§ **What to produce**:
When a line in the listing below contains the word "come", return a copy of that line.
-- Record set follows --
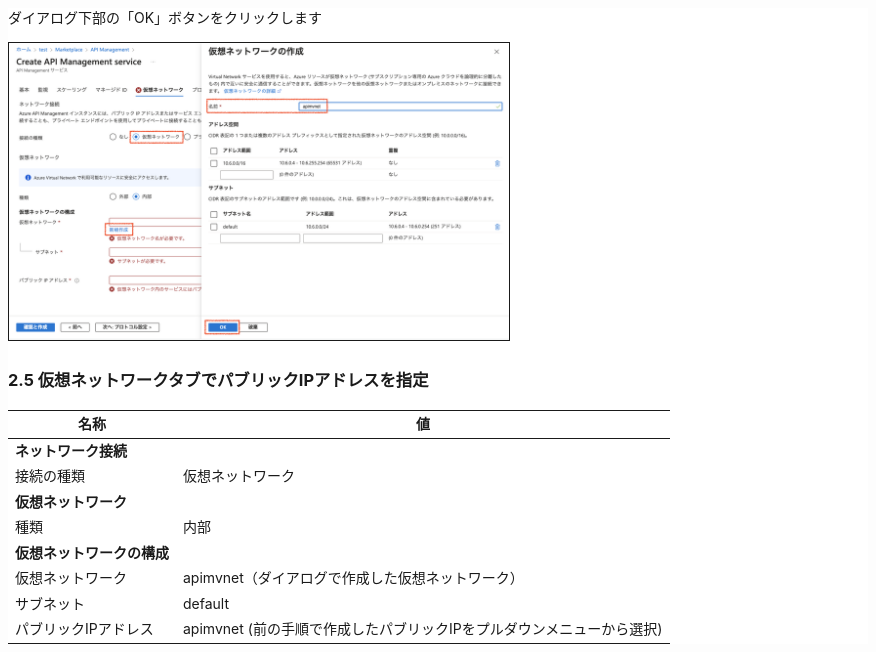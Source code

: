 ダイアログ下部の「OK」ボタンをクリックします

<img alt="仮想ネットワーク" src="images/apim-deploy-vnet-internal-2.png" width="500px" border=1 />


### 2.5 仮想ネットワークタブでパブリックIPアドレスを指定


|名称|値|
|---|---|
|__ネットワーク接続__|
|接続の種類|仮想ネットワーク|
|__仮想ネットワーク__|
|種類|内部|
|__仮想ネットワークの構成__|
|仮想ネットワーク|apimvnet（ダイアログで作成した仮想ネットワーク）|
|サブネット|default|
|パブリックIPアドレス|apimvnet (前の手順で作成したパブリックIPをプルダウンメニューから選択)|
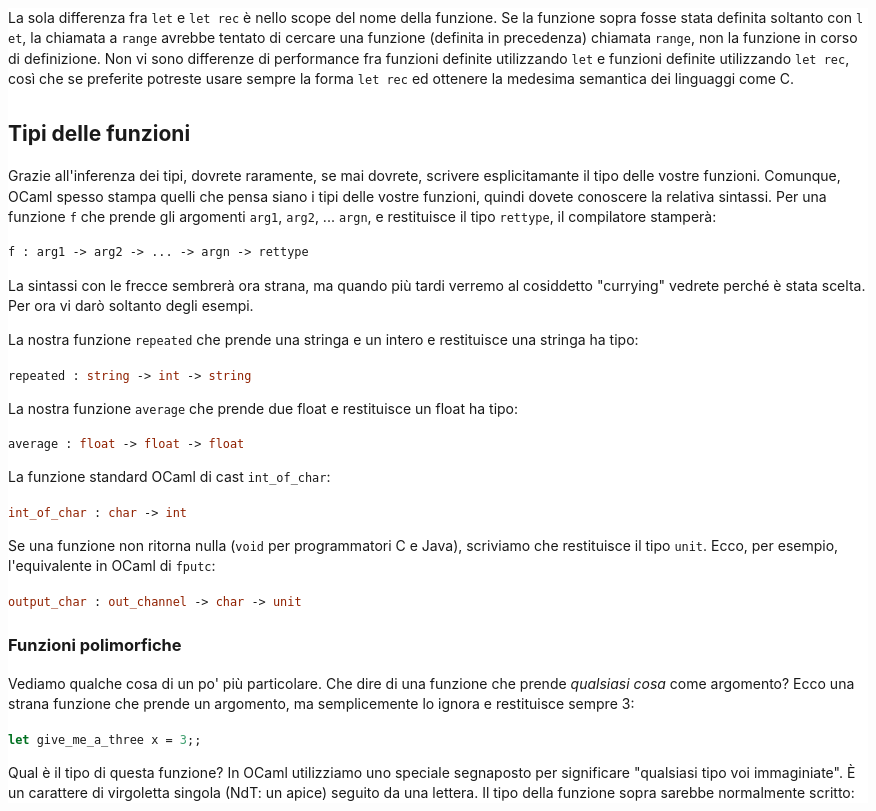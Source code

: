 La sola differenza fra `let` e `let rec` è nello scope del nome della
funzione. Se la funzione sopra fosse stata definita soltanto con `let`,
la chiamata a `range` avrebbe tentato di cercare una funzione (definita
in precedenza) chiamata `range`, non la funzione in corso di
definizione. Non vi sono differenze di performance fra funzioni definite
utilizzando `let` e funzioni definite utilizzando `let rec`, così che se
preferite potreste usare sempre la forma `let rec` ed ottenere la
medesima semantica dei linguaggi come C.

## Tipi delle funzioni
Grazie all'inferenza dei tipi, dovrete raramente, se mai dovrete,
scrivere esplicitamante il tipo delle vostre funzioni. Comunque, OCaml
spesso stampa quelli che pensa siano i tipi delle vostre funzioni,
quindi dovete conoscere la relativa sintassi. Per una funzione `f` che
prende gli argomenti `arg1`, `arg2`, ... `argn`, e restituisce il tipo
`rettype`, il compilatore stamperà:

```ocaml
f : arg1 -> arg2 -> ... -> argn -> rettype
```
La sintassi con le frecce sembrerà ora strana, ma quando più tardi
verremo al cosiddetto "currying" vedrete perché è stata scelta. Per ora
vi darò soltanto degli esempi.

La nostra funzione `repeated` che prende una stringa e un intero e
restituisce una stringa ha tipo:

```ocaml
repeated : string -> int -> string
```
La nostra funzione `average` che prende due float e restituisce un float
ha tipo:

```ocaml
average : float -> float -> float
```
La funzione standard OCaml di cast `int_of_char`:

```ocaml
int_of_char : char -> int
```
Se una funzione non ritorna nulla (`void` per programmatori C e Java),
scriviamo che restituisce il tipo `unit`. Ecco, per esempio,
l'equivalente in OCaml di `fputc`:

```ocaml
output_char : out_channel -> char -> unit
```
###  Funzioni polimorfiche
Vediamo qualche cosa di un po' più particolare. Che dire di una funzione
che prende *qualsiasi cosa* come argomento? Ecco una strana funzione che
prende un argomento, ma semplicemente lo ignora e restituisce sempre 3:

```ocaml
let give_me_a_three x = 3;;
```
Qual è il tipo di questa funzione? In OCaml utilizziamo uno speciale
segnaposto per significare "qualsiasi tipo voi immaginiate". È un
carattere di virgoletta singola (NdT: un apice) seguito da una lettera.
Il tipo della funzione sopra sarebbe normalmente scritto:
-- Record set concluded --
§ **Response**:
medesima semantica dei linguaggi come C.
che prende *qualsiasi cosa* come argomento? Ecco una strana funzione che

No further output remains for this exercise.